As described above, according to the present invention, by incinerating waste synthetic polymer waste by a down-flow ventilation dry-distillation method, a large amount of waste synthetic polymer waste can be treated and air pollutants can be reduced. There is an effect that generation can be suppressed to a minimum and safe incineration can be performed.

[Brief description of the drawings]

FIG. 1 is a conceptual diagram showing a downdraft type flame dry distillation incineration method according to an embodiment of the present invention.

FIG. 2 is a schematic sectional view showing a downward ventilation type flame incinerator for realizing the flame incineration method of FIG. 1;

FIG. 3 is a conceptual diagram showing a conventional upward ventilation type dry distillation incineration method.

[Explanation of symbols]

 13 Waste input port 14 Drying chamber 14a Drying air supply nozzle 15 Rostor 16 Primary combustion chamber 17 Secondary combustion chamber 18 Tertiary combustion chamber 16a, 17a, 18a Combustion air supply nozzle

──────────────────────────────────────────────────続 き Continued on the front page (51) Int.Cl. ⁶ Identification code Agency reference number FI Technical display location F23G 5/16 ZAB F23G 5/16 ZABE

Claims (2)

(57) [Claims] 1. A dry distillation incineration method for indirectly incinerating polymer waste according to a primary dry distillation gasification step and a secondary combustion step. By burning the volatile components of the polymer waste while supplying about 25% of the theoretical air amount to the upper side of the room, a flame layer is formed on the upper portion of the polymer waste and the flame is dried. Guiding the heat and combustion gas generated in the combustion step downward to gasify in a lower carbon layer in the dry distillation chamber,
A downdraft flame dry distillation incineration method characterized in that the combustible gas generated here is guided downward and mixed with combustion air to form a combustion layer and combust with residual carbon dropped. 2. An upper-side dry chamber having a waste input port at an upper portion, and a dry air supply nozzle disposed therein, for performing dry storage and gasification of polymer waste input from the waste input port.
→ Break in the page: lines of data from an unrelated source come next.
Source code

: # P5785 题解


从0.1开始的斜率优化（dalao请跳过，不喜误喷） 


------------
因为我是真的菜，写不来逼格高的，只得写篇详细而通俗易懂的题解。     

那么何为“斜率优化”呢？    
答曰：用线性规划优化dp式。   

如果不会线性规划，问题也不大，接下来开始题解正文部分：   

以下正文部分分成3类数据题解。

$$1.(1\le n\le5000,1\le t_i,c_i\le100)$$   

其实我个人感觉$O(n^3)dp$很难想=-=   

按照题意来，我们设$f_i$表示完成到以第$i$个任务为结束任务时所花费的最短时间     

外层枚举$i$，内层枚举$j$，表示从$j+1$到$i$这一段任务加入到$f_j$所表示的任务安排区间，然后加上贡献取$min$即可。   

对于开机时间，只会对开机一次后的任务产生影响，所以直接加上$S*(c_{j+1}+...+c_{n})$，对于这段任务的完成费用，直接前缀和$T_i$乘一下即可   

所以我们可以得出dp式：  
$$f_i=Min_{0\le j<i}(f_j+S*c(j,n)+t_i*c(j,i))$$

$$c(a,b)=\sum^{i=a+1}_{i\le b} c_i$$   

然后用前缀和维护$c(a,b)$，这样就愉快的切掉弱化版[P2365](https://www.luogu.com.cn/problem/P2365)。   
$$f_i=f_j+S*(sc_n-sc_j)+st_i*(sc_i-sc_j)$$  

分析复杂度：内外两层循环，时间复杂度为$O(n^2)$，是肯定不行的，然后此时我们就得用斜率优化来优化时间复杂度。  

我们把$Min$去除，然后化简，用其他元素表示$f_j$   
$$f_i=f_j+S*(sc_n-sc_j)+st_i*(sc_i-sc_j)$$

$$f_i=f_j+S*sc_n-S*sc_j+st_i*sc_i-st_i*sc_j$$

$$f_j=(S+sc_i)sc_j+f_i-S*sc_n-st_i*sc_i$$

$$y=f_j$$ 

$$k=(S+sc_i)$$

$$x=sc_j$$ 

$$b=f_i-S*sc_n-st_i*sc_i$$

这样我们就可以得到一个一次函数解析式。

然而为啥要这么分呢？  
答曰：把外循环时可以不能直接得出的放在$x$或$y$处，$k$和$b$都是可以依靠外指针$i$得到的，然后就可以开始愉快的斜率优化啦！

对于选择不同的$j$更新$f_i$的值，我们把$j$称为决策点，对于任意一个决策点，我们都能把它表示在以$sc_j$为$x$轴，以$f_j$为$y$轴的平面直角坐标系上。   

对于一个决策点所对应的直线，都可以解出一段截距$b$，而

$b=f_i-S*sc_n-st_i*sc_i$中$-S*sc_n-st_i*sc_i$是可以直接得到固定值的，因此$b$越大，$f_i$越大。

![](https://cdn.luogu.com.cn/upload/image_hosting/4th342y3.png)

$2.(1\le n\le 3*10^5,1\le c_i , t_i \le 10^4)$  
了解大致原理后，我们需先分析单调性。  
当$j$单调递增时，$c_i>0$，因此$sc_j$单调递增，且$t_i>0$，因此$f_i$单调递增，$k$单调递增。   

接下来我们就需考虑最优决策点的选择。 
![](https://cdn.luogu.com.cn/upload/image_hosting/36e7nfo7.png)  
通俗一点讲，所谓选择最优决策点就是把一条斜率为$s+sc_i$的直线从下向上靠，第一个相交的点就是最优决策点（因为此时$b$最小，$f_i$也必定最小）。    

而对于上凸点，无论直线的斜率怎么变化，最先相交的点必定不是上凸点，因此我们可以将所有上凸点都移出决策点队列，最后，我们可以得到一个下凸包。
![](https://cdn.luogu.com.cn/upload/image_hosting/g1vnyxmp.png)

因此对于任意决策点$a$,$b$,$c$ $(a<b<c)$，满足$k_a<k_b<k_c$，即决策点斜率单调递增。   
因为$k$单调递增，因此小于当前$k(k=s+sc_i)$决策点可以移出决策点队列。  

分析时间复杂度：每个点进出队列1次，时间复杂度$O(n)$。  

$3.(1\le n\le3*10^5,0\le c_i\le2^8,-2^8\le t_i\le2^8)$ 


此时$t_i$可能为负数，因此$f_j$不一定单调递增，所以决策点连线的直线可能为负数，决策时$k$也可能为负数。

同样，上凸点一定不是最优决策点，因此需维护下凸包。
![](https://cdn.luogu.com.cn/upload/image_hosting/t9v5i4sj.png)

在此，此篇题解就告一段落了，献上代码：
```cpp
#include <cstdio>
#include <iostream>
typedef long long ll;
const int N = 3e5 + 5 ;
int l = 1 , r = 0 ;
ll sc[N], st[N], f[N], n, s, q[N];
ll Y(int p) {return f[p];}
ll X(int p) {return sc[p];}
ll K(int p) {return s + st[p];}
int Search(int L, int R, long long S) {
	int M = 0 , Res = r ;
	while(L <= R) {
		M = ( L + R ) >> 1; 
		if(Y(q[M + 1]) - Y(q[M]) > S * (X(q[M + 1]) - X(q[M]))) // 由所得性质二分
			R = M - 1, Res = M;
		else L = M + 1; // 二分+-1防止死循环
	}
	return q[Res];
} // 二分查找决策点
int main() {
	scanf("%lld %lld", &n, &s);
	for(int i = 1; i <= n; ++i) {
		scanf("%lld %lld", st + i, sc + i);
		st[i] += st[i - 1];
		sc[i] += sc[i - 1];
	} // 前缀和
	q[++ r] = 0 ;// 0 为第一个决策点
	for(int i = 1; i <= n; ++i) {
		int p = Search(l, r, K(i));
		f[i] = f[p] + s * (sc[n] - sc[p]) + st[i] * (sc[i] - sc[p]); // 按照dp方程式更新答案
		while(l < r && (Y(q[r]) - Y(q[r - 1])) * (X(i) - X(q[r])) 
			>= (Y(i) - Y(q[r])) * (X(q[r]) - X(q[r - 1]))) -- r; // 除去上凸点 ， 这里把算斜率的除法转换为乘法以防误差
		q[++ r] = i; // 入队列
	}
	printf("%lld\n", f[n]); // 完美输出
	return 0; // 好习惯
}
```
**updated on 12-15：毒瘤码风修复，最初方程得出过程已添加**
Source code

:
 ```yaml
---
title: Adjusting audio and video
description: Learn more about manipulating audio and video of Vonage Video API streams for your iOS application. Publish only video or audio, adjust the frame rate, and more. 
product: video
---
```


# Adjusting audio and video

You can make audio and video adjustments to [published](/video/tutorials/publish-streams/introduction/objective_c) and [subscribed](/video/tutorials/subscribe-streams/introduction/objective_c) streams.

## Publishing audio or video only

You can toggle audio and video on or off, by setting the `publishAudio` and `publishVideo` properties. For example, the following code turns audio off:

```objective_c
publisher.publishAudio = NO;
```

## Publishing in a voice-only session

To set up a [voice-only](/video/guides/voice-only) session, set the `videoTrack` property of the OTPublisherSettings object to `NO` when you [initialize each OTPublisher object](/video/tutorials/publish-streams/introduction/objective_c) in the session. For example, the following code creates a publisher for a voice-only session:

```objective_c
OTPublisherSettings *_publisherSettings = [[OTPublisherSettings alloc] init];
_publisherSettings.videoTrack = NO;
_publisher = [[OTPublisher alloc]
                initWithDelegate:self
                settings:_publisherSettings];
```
And a combustion air supply nozzle formed at a lower portion of the upper-side drying chamber, and a flammable drying gas generated in the upper-side drying chamber is guided to the combustion air supply nozzle together with the residual carbon dropped through the roaster. A primary combustion chamber that mixes and burns with air supplied from a nozzle, and a combustion air supply nozzle is disposed on each side wall, and the combustion gas generated in the primary combustion chamber is sequentially introduced to gradually increase the combustion gas. combustion process, and downward ventilated flame dry distillation incinerator, characterized in that consisted to suppress the generation of NO _X 2 primary combustion chamber and the tertiary combustion chamber.